You then go home, and guess what? Of course: you STILL dislike garlic, so you turn to your husband (with whom you are intimate) and you say: “I HATE garlic, don’t you EVER eat it!!!!!!”

HA! See? This simple example very quickly explains that two of the three hadith you asked about could very well be accurate.

Now to PROVE that all three hadith could very well be real and possible: (just to restore your faith in the hadith): Think of how often your food preferences changed over the course of your life? I remember as a child, I HATED, HATED tomatoes!!!! I also know many people LOVEEEEEEEEEED Ice cream and candies and sweets as children!!!!

But… After growing up, I find that now I LOVE tomatoes and all these people who used to love ice cream and sweets HATE them because they developed lactose intolerance and heart issues ;-)

So, you see, when applying the hadith, one must understand the context in which Rasool (saw) said the utterance, to whom, and what was the Hikma behind it.

God bless you for having spent the time to read this short note and inshAllah it will help remove any doubt you might have harbored regarding why some hadith appear contradictory.

Ma Salaama and Barakallahu Feekum,
Br. Yunus

5 Responses to “A Quick Conversation on Hadith: Its Science and Logic”

  1. Musa says:

    I depend on the Quran only. I find the Hadith to corrupt. The amount of prejudice I read could not have been spoken by the Prophet (sws). So I just do not refer to them at all.

  2. Yunus says:

    For people who reject hadith / sunnah, I am always curious to know how they pray? How they determine the number of rakat in the prayer? How to calculate Asr? How to make Hajj? What to say in the prayer? How to calculate Zakat?

    Some say that they pray the way people in Medinah and Mecca pray… Not realizing that by saying that, they are by definition following a type of Sunnah (practice derived from hadith): Those pious people learned from their parents who learned from their parents (ad Naseum) back to the time of Muhammad (SAW). It is a chain of transmission.

    And if one only obeys the Quran, then what about the verses that tell us about how Prophet Muhammad (SAW) was on a GREAT character! And how he (SAW) is great and excellent example for us. How do we practice that verse (in coming to know Prophet Muhammad, SAW, and his character) if we simply throw out all the hadith!

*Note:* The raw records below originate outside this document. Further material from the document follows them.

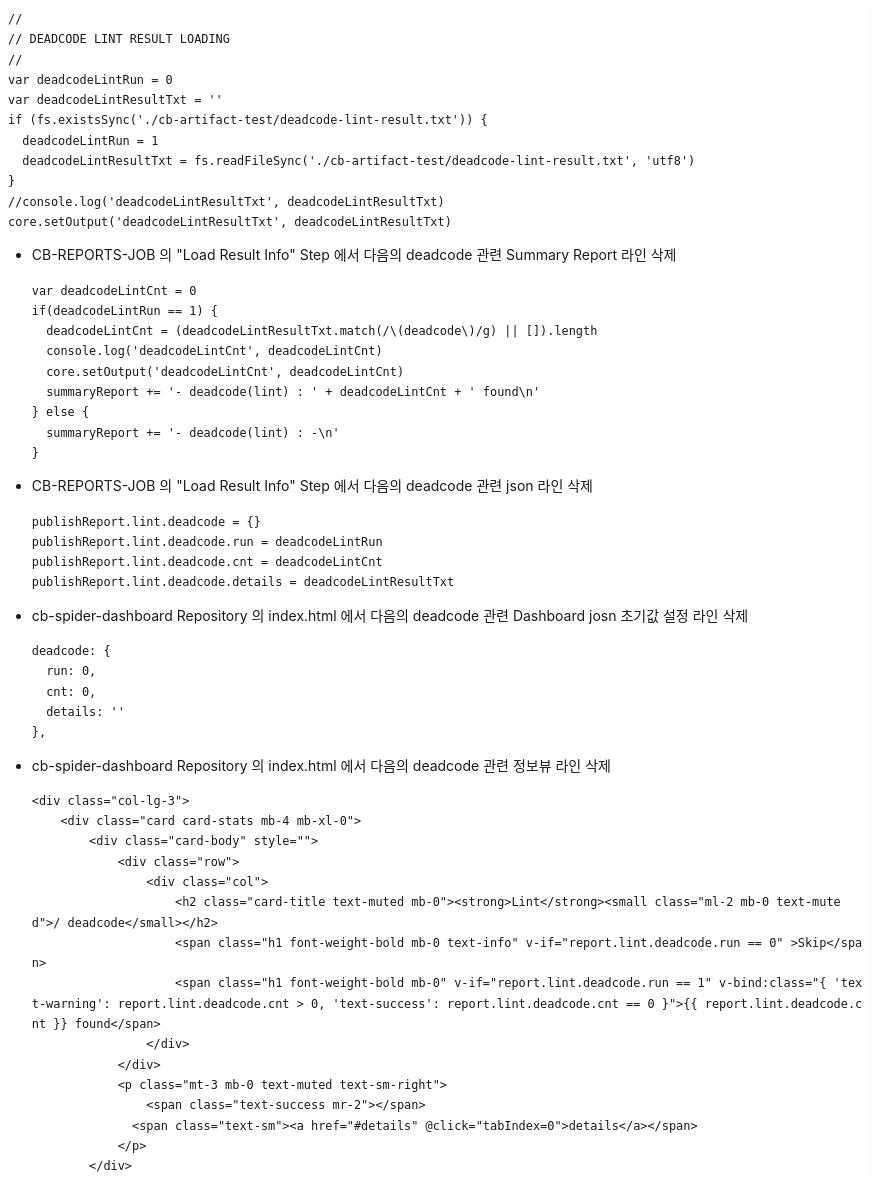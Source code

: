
  ```
  //
  // DEADCODE LINT RESULT LOADING
  //
  var deadcodeLintRun = 0
  var deadcodeLintResultTxt = ''
  if (fs.existsSync('./cb-artifact-test/deadcode-lint-result.txt')) {
    deadcodeLintRun = 1
    deadcodeLintResultTxt = fs.readFileSync('./cb-artifact-test/deadcode-lint-result.txt', 'utf8')
  }
  //console.log('deadcodeLintResultTxt', deadcodeLintResultTxt)
  core.setOutput('deadcodeLintResultTxt', deadcodeLintResultTxt)
  ```

- CB-REPORTS-JOB 의 "Load Result Info" Step 에서 다음의 deadcode 관련 Summary Report 라인 삭제

  ```
  var deadcodeLintCnt = 0
  if(deadcodeLintRun == 1) {
    deadcodeLintCnt = (deadcodeLintResultTxt.match(/\(deadcode\)/g) || []).length
    console.log('deadcodeLintCnt', deadcodeLintCnt)
    core.setOutput('deadcodeLintCnt', deadcodeLintCnt)
    summaryReport += '- deadcode(lint) : ' + deadcodeLintCnt + ' found\n'
  } else {
    summaryReport += '- deadcode(lint) : -\n'
  }
  ```

- CB-REPORTS-JOB 의 "Load Result Info" Step 에서 다음의 deadcode 관련 json 라인 삭제

  ```
  publishReport.lint.deadcode = {}
  publishReport.lint.deadcode.run = deadcodeLintRun
  publishReport.lint.deadcode.cnt = deadcodeLintCnt
  publishReport.lint.deadcode.details = deadcodeLintResultTxt
  ```

- cb-spider-dashboard Repository 의 index.html 에서 다음의 deadcode 관련 Dashboard josn 초기값 설정 라인 삭제

  ```
  deadcode: {
    run: 0,
    cnt: 0,
    details: ''
  },
  ```

- cb-spider-dashboard Repository 의 index.html 에서 다음의 deadcode 관련 정보뷰 라인 삭제

  ```
  <div class="col-lg-3">
      <div class="card card-stats mb-4 mb-xl-0">
          <div class="card-body" style="">
              <div class="row">
                  <div class="col">
                      <h2 class="card-title text-muted mb-0"><strong>Lint</strong><small class="ml-2 mb-0 text-muted">/ deadcode</small></h2>
                      <span class="h1 font-weight-bold mb-0 text-info" v-if="report.lint.deadcode.run == 0" >Skip</span>
                      <span class="h1 font-weight-bold mb-0" v-if="report.lint.deadcode.run == 1" v-bind:class="{ 'text-warning': report.lint.deadcode.cnt > 0, 'text-success': report.lint.deadcode.cnt == 0 }">{{ report.lint.deadcode.cnt }} found</span>
                  </div>
              </div>
              <p class="mt-3 mb-0 text-muted text-sm-right">
                  <span class="text-success mr-2"></span>
                <span class="text-sm"><a href="#details" @click="tabIndex=0">details</a></span>
              </p>
          </div>
  ```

    We must watch that we don’t throw the baby out with the bathwater.

  3. Rawa says:

    ^ Musa, you cannot depend on JUST the Qur’an because Allah (swt) requires us to follow Him and the sunnah of the Prophet Muhammad (sAw). Ex. Allah (swt) requires us to pray but how do we know how without using His Prophets way as the perfect example? The sunnah is necessary because it gives us the details of how we should behave and worship. The science of hadith has never been taken lightly. It is clear cut and direct in telling us whether it’s a weak/ strong source. Even schools of thought differed in opinion but they all used the Qur’an AND hadith as references through ijtihad. Ultimately, you have intellect to choose, accept, or reject what your mind and heart leads you to. But to disregard hadith altogether is denying the sunnah. Wa Allahu A3lam.

  4. Tami Mejia says:

    This hadith does not appear in any of the famous hadith collections (Sahih Bukhari, Muslim, Dawud, Tirmidhi), and can be easily refuted.

  5. Yunus says:

    @Tami, there were three (differing) hadith mentioned. Do you mean all three or only one of them? Also, just because a hadith doesn’t appear in those four collections does not make it “easily refuted.” There are other hadith collections that are accepted by the Muslim ummah (including Ahmad (by Ibn Hanbal, ra), Ibn Majah, Abu Dawood, etc.). It is not the book in which it is found, it is the isnad that determines whether a hadith is “easily refuted.”